Did the sun just gobble up comet ISON?

Where has comet ISON vanished to? Did the sun just gobble "the comet of the century" up?

Astronomers were hoping that on December 3, Comet ISON would make an appearance on the eastern horizon, but now the comet's 5.5 million-year journey to the inner solar system has apparently ended abruptly in a suicidal trip around the sun.

Per scientists, no trace of the bright tail of the "sungrazer" ISON or even remnants of rock and dust are visible.

On Thursday, November 28, at 1:37 p.m. EST Comet ISON passed by the sun at a distance of 730,000 miles away. Astronomers used several telescopes to search for the comet after its trip around the sun, but to no avail.

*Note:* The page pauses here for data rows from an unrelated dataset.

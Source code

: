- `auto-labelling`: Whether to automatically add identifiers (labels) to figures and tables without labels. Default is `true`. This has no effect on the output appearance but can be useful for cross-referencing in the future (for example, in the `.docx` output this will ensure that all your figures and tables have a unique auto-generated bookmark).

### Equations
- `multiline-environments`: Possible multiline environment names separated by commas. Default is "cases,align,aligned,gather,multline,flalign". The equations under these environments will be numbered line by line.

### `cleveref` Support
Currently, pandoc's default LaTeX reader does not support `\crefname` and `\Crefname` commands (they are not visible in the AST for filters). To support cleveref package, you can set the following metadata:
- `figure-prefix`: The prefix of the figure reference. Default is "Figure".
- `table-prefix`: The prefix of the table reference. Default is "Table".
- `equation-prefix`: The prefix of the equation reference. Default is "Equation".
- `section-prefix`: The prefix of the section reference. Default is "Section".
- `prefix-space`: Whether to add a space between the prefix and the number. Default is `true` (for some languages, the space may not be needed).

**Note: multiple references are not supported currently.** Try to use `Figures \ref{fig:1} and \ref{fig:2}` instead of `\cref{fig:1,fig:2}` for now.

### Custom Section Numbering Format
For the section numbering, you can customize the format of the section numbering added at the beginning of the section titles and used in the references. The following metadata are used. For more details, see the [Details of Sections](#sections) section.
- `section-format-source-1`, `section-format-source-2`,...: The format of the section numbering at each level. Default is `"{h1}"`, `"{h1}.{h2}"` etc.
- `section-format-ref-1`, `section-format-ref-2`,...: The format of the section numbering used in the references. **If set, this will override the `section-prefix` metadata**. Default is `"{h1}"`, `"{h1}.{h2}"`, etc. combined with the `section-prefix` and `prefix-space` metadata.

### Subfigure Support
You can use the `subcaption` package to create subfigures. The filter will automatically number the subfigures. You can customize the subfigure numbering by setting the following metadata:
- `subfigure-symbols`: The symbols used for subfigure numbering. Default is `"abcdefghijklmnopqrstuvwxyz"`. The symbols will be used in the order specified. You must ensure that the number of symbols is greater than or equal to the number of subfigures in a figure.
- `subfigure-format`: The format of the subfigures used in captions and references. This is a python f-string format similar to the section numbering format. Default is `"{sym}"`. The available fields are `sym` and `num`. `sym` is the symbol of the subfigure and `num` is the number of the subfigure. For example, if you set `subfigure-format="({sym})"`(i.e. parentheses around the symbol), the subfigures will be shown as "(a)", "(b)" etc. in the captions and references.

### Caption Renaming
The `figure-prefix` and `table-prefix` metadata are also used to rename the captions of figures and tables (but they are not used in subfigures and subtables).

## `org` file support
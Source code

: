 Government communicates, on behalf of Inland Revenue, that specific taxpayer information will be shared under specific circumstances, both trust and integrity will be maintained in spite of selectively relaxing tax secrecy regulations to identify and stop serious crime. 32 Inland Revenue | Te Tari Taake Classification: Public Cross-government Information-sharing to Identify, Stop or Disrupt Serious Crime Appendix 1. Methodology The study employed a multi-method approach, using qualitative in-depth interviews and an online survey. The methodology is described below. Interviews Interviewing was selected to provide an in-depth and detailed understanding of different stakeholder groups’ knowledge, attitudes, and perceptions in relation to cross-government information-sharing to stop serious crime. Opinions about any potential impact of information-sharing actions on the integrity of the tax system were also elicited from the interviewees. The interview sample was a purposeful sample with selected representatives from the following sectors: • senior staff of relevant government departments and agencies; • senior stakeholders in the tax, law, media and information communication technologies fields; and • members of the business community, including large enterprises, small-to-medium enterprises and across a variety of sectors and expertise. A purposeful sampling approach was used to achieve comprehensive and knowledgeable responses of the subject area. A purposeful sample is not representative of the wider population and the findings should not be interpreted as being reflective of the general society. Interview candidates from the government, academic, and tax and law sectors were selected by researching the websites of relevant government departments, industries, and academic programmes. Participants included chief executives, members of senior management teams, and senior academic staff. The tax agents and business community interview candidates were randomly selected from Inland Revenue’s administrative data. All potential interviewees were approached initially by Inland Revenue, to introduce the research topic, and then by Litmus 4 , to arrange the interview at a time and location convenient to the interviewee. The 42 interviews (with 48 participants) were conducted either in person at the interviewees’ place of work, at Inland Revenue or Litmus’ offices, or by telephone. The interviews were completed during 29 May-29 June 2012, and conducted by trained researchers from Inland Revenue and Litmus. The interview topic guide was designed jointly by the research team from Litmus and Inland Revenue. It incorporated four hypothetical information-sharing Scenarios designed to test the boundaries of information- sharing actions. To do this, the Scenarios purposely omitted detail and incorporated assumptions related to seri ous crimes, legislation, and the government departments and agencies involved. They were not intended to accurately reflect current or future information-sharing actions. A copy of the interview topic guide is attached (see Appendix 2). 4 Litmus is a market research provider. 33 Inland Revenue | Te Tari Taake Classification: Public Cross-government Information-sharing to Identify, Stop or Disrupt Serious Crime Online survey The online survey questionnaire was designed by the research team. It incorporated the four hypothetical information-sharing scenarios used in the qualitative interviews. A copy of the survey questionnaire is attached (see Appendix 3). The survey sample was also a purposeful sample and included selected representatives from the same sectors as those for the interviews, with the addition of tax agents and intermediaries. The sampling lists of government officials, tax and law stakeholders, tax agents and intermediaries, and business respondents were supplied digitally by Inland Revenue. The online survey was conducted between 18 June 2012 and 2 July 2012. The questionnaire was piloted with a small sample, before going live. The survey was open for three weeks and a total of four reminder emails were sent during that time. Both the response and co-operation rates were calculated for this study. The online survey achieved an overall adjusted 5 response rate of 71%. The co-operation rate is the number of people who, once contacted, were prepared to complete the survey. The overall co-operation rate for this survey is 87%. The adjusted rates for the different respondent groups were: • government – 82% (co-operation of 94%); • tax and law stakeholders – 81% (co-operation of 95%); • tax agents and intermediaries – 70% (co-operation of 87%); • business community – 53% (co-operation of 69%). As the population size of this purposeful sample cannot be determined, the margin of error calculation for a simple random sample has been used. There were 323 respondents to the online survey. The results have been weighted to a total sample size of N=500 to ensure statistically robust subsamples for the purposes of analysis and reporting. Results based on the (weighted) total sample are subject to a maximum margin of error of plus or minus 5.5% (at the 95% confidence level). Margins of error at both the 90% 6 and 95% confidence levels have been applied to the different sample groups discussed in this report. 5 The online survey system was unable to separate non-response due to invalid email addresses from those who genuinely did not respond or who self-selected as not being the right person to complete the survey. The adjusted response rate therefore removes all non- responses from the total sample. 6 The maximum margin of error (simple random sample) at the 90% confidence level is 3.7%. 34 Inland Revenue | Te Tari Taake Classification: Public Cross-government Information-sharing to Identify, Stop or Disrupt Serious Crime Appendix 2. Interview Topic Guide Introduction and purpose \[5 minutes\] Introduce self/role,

"I'm not seeing anything that emerged from the behind the solar disk. That could be the nail in the coffin," said astrophysicist Karl Battams, with the Naval Research Laboratory in Washington, during a live broadcast on NASA TV. It's sad that it seemed to have ended this way, but we're going to learn more about this comet."

Comet ISON was moving faster than 217 miles per second through the sun's atmosphere when it was nearest. It touched temperatures of 5,000 degrees Fahrenheit at this distance, which is hot enough to vaporize the ice in the comet's body, as well as dust and rocks.

In the event Comet ISON or any fragments of it have survived the encounter with the sun, they will be visible to those on Earth in a couple of weeks. Moreover, some recent pictures have pointed to a brightening of what could be a small fragment of the comet ISON.

"We would like people to give us a couple of days, just to look at more images as they come from the spacecraft, and that will allow us to assess the brightness of the object that we're seeing now, and how that brightness changes. That will give us an idea of maybe what the object is composed of and what it might do in the coming days and weeks," Battams said.

In 2012, two amateur astronomers discovered the comet while using Russia's International Scientific Optical Network or ISON.